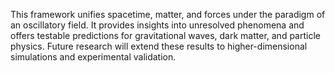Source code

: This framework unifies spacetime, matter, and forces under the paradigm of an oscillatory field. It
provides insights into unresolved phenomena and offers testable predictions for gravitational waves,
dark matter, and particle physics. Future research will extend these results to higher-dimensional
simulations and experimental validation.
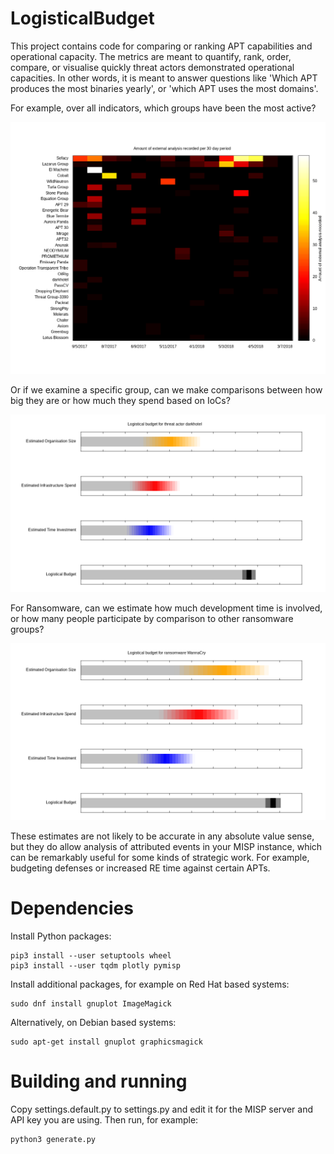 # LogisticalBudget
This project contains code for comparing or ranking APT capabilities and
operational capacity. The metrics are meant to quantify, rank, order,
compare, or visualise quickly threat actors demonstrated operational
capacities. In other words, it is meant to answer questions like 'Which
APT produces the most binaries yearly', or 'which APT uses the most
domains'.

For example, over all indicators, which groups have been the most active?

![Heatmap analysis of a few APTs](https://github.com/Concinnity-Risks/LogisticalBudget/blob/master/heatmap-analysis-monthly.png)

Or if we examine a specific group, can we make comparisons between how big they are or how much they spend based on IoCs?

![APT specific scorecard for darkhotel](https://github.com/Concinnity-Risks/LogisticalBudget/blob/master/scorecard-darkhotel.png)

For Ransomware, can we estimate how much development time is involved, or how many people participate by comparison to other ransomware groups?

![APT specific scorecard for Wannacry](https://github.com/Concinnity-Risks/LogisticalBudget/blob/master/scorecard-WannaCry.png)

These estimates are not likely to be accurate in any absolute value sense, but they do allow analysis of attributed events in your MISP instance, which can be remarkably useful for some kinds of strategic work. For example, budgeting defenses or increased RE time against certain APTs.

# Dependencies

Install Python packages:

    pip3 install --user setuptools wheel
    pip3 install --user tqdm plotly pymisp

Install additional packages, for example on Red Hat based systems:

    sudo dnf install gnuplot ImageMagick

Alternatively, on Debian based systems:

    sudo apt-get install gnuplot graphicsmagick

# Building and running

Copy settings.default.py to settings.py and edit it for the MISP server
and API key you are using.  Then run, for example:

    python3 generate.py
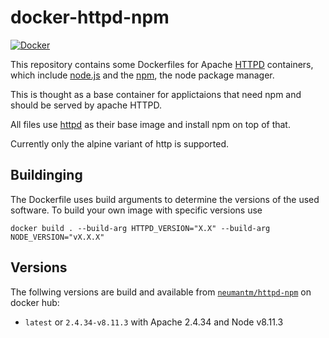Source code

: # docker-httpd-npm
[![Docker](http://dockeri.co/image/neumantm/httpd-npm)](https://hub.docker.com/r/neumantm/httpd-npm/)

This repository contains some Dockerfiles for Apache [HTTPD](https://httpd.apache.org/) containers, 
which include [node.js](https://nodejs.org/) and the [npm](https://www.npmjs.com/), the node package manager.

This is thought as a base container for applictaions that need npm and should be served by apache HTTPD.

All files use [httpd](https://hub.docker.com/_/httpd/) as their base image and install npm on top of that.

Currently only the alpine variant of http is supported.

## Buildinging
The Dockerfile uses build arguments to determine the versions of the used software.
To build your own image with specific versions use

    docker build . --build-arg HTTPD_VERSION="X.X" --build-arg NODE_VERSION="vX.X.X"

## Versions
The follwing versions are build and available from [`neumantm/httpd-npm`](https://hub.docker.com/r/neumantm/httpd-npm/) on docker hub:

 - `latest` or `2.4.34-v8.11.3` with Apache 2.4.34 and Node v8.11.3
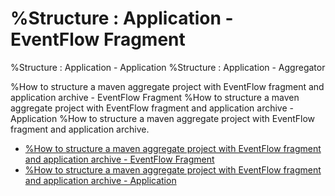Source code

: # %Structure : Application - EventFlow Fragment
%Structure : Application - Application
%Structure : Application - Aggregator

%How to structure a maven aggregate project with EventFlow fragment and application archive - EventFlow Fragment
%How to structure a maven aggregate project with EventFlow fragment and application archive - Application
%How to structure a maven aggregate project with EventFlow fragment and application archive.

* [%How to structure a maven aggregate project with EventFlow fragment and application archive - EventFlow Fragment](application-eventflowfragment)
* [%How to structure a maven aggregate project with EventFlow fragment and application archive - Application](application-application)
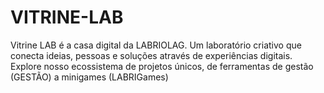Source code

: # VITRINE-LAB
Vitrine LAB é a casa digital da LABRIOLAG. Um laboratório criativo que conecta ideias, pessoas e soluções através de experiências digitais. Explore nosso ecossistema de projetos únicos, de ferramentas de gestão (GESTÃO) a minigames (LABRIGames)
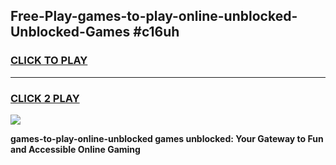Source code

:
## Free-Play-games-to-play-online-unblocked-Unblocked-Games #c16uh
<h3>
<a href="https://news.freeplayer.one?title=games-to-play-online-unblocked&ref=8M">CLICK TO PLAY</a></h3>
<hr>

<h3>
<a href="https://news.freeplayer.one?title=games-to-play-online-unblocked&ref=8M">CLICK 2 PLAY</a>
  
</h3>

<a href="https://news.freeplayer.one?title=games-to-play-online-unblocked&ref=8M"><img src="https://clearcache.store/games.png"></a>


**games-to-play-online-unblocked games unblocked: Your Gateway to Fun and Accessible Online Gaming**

━━━━

### ACTIVITY
Write the records above out again word for word, skipping each picture.

### EXERCISE RESPONSE
Source code

: This framework unifies spacetime, matter, and forces under the paradigm of an oscillatory field. It
provides insights into unresolved phenomena and offers testable predictions for gravitational waves,
dark matter, and particle physics. Future research will extend these results to higher-dimensional
simulations and experimental validation.
 # LogisticalBudget
This project contains code for comparing or ranking APT capabilities and
operational capacity. The metrics are meant to quantify, rank, order,
compare, or visualise quickly threat actors demonstrated operational
capacities. In other words, it is meant to answer questions like 'Which
APT produces the most binaries yearly', or 'which APT uses the most
domains'.

For example, over all indicators, which groups have been the most active?

![Heatmap analysis of a few APTs](https://github.com/Concinnity-Risks/LogisticalBudget/blob/master/heatmap-analysis-monthly.png)

Or if we examine a specific group, can we make comparisons between how big they are or how much they spend based on IoCs?

![APT specific scorecard for darkhotel](https://github.com/Concinnity-Risks/LogisticalBudget/blob/master/scorecard-darkhotel.png)

For Ransomware, can we estimate how much development time is involved, or how many people participate by comparison to other ransomware groups?

![APT specific scorecard for Wannacry](https://github.com/Concinnity-Risks/LogisticalBudget/blob/master/scorecard-WannaCry.png)

These estimates are not likely to be accurate in any absolute value sense, but they do allow analysis of attributed events in your MISP instance, which can be remarkably useful for some kinds of strategic work. For example, budgeting defenses or increased RE time against certain APTs.

# Dependencies

Install Python packages:

    pip3 install --user setuptools wheel
    pip3 install --user tqdm plotly pymisp

Install additional packages, for example on Red Hat based systems:

    sudo dnf install gnuplot ImageMagick

Alternatively, on Debian based systems:

    sudo apt-get install gnuplot graphicsmagick

# Building and running

Copy settings.default.py to settings.py and edit it for the MISP server
and API key you are using.  Then run, for example:

    python3 generate.py
Source code

: # docker-httpd-npm
[![Docker](http://dockeri.co/image/neumantm/httpd-npm)](https://hub.docker.com/r/neumantm/httpd-npm/)

This repository contains some Dockerfiles for Apache [HTTPD](https://httpd.apache.org/) containers, 
which include [node.js](https://nodejs.org/) and the [npm](https://www.npmjs.com/), the node package manager.

This is thought as a base container for applictaions that need npm and should be served by apache HTTPD.

All files use [httpd](https://hub.docker.com/_/httpd/) as their base image and install npm on top of that.

Currently only the alpine variant of http is supported.

## Buildinging
The Dockerfile uses build arguments to determine the versions of the used software.
To build your own image with specific versions use

    docker build . --build-arg HTTPD_VERSION="X.X" --build-arg NODE_VERSION="vX.X.X"

## Versions
The follwing versions are build and available from [`neumantm/httpd-npm`](https://hub.docker.com/r/neumantm/httpd-npm/) on docker hub:

 - `latest` or `2.4.34-v8.11.3` with Apache 2.4.34 and Node v8.11.3
Source code

: # %Structure : Application - EventFlow Fragment
%Structure : Application - Application
%Structure : Application - Aggregator

%How to structure a maven aggregate project with EventFlow fragment and application archive - EventFlow Fragment
%How to structure a maven aggregate project with EventFlow fragment and application archive - Application
%How to structure a maven aggregate project with EventFlow fragment and application archive.

* [%How to structure a maven aggregate project with EventFlow fragment and application archive - EventFlow Fragment](application-eventflowfragment)
* [%How to structure a maven aggregate project with EventFlow fragment and application archive - Application](application-application)
Source code

: # VITRINE-LAB
Vitrine LAB é a casa digital da LABRIOLAG. Um laboratório criativo que conecta ideias, pessoas e soluções através de experiências digitais. Explore nosso ecossistema de projetos únicos, de ferramentas de gestão (GESTÃO) a minigames (LABRIGames)
Source code

:
## Free-Play-games-to-play-online-unblocked-Unblocked-Games #c16uh
<h3>
<a href="https://news.freeplayer.one?title=games-to-play-online-unblocked&ref=8M">CLICK TO PLAY</a></h3>
<hr>

<h3>
<a href="https://news.freeplayer.one?title=games-to-play-online-unblocked&ref=8M">CLICK 2 PLAY</a>
  
</h3>

<a href="https://news.freeplayer.one?title=games-to-play-online-unblocked&ref=8M"><img src="https://clearcache.store/games.png"></a>


**games-to-play-online-unblocked games unblocked: Your Gateway to Fun and Accessible Online Gaming**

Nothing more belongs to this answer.